First Mosaics from Home Brew LR Deconvolution data

[michael.h.f.wilkinson]

These are the first mosaics I have managed to make using panes processed automatically in batch more with my own software. Rather pleased, despite the first one being upside-down

[Montana]

These are fantastic! you are very clever

Alexandra

[michael.h.f.wilkinson]

These are fantastic! you are very clever

Alexandra

Thanks Alexandra. As I teach computer science and in particular computer vision and image analysis at the university, it was not too hard to accomplish.

[Zakalwe]

Without a doubt, these are the best mosaics and images that you have produced. Stunning results!

[Luke]

Great work, Michael, wow! Beautiful.

I wish it had been a little less cloudy these days, not seen the Sun for days and just checked SDO and wow the mega spot is still going strong

[NickK]

Woo - going to have to pull my finger out

Now what I really want to see is the output of your PSF estimation

[michael.h.f.wilkinson]

Woo - going to have to pull my finger out

Now what I really want to see is the output of your PSF estimation

LR deconvolution relies on an external estimate of the PSF. Blind deconvolution estimates the PSF for you. I my case I found that a Gaussian PSF with sigma=1.4 was best, purely experimentally

[NickK]

LR deconvolution relies on an external estimate of the PSF. Blind deconvolution estimates the PSF for you. I my case I found that a Gaussian PSF with sigma=1.4 was best, purely experimentally

Yup - there's some interesting approaches with GPU into PSF estimations that cropped up whilst researching the subject. One was using a line sharpening process that then used as an input into the PSF estimation (IIRC that was microsoft research). Another used brute force GPU swarm to estimate.

At the moment I'm just applying a generated PSF based on the airy disk for the more constant scope based deconv as a simple modifier in realtime, I have some more longstanding ideas around using high framerate bright objects to provide references to feed into the main image (DSO) and using dense optic flow for the higher frame rates. The idea is that those PSF generated from those analysis are then used as input.

edit - found it:

"PSF Estimation using Sharp Edge Prediction" - uses super-resolution of the PSF/image, which is great for higher frame rates

[michael.h.f.wilkinson]

Many of these approaches fair poorly on solar images (lunar might be different). The edges here are rarely sharp enough in solar. Real time is applications might suffer due to poor S/N at high frame rates (even in solar).

[NickK]

Many of these approaches fair poorly on solar images (lunar might be different). The edges here are rarely sharp enough in solar. Real time is applications might suffer due to poor S/N at high frame rates (even in solar).

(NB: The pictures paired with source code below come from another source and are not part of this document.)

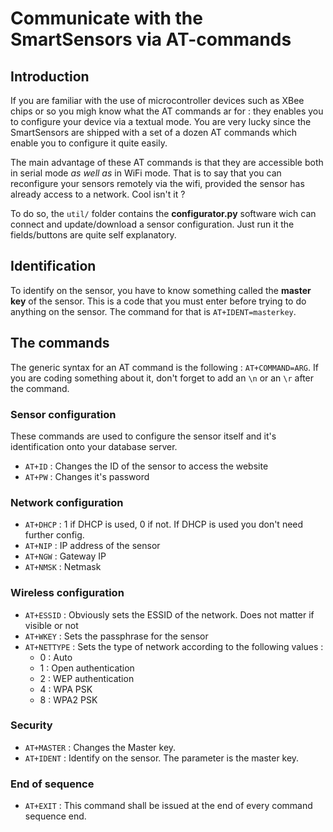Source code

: # Communicate with the SmartSensors via AT-commands

## Introduction
If you are familiar with the use of microcontroller devices such as
XBee chips or so you migh know what the AT commands ar for : they
enables you to configure your device via a textual mode. You are very
lucky since the SmartSensors are shipped with a set of a dozen AT commands
which enable you to configure it quite easily.

The main advantage of these AT commands is that they are accessible
both in serial mode *as well as* in WiFi mode. That is to say that
you can reconfigure your sensors remotely via the wifi, provided the sensor
has already access to a network. Cool isn't it ?

To do so, the `util/` folder contains the **configurator.py** software
wich can connect and update/download a sensor configuration. Just run it
the fields/buttons are quite self explanatory.

## Identification
To identify on the sensor, you have to know something called the **master key**
of the sensor. This is a code that you must enter before trying to do anything
on the sensor. The command for that is `AT+IDENT=masterkey`.

## The commands

The generic syntax for an AT command is the following : `AT+COMMAND=ARG`. If you
are coding something about it, don't forget to add an `\n` or an `\r` after
the command.

### Sensor configuration
These commands are used to configure the sensor itself and it's identification
onto your database server.

 * `AT+ID` : Changes the ID of the sensor to access the website
 * `AT+PW` : Changes it's password

### Network configuration
 
 * `AT+DHCP` : 1 if DHCP is used, 0 if not. If DHCP is used you don't need further config.
 * `AT+NIP` : IP address of the sensor
 * `AT+NGW` : Gateway IP
 * `AT+NMSK` : Netmask

### Wireless configuration

 * `AT+ESSID` : Obviously sets the ESSID of the network. Does not matter if visible or not
 * `AT+WKEY` : Sets the passphrase for the sensor
 * `AT+NETTYPE` : Sets the type of network according to the following values :
    * 0 : Auto
    * 1 : Open authentication
    * 2 : WEP authentication
    * 4 : WPA PSK
    * 8 : WPA2 PSK

### Security

 * `AT+MASTER` : Changes the Master key.
 * `AT+IDENT` : Identify on the sensor. The parameter is the master key.
 
### End of sequence

 * `AT+EXIT` : This command shall be issued at the end of every command sequence end.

But for planetary/lunar it may yield some nice results.

There was a paper on super-granulation for solar and PSF estimation too .. lemme check..

Ahh actually the swarm GPU estimation was the same as the solar surface deconv:

"POINT SPREAD FUNCTION ESTIMATION OF SOLAR SURFACE IMAGES WITH A COOPERATIVE PARTICLE SWARM OPTIMIZATION ON GPUS"

[michael.h.f.wilkinson]

Interesting stuff (all in white light), intended to much higher resolutions and much higher photon counts than obtained with amateur scopes in H-alpha (not too impressed by the results on Lena either, but would need to run tests to see if other methods do better). What is lacking from the results posted on the web was a thorough comparison with other deconvolution methods. I will have a look at Perroni's dissertation later, to see if he gives more comparisons there. I say this to all my students every time: it is not sufficient to show your method works, you must show that it works better than stuff we already had. The nice thing of Perroni's work is that the code has been made available.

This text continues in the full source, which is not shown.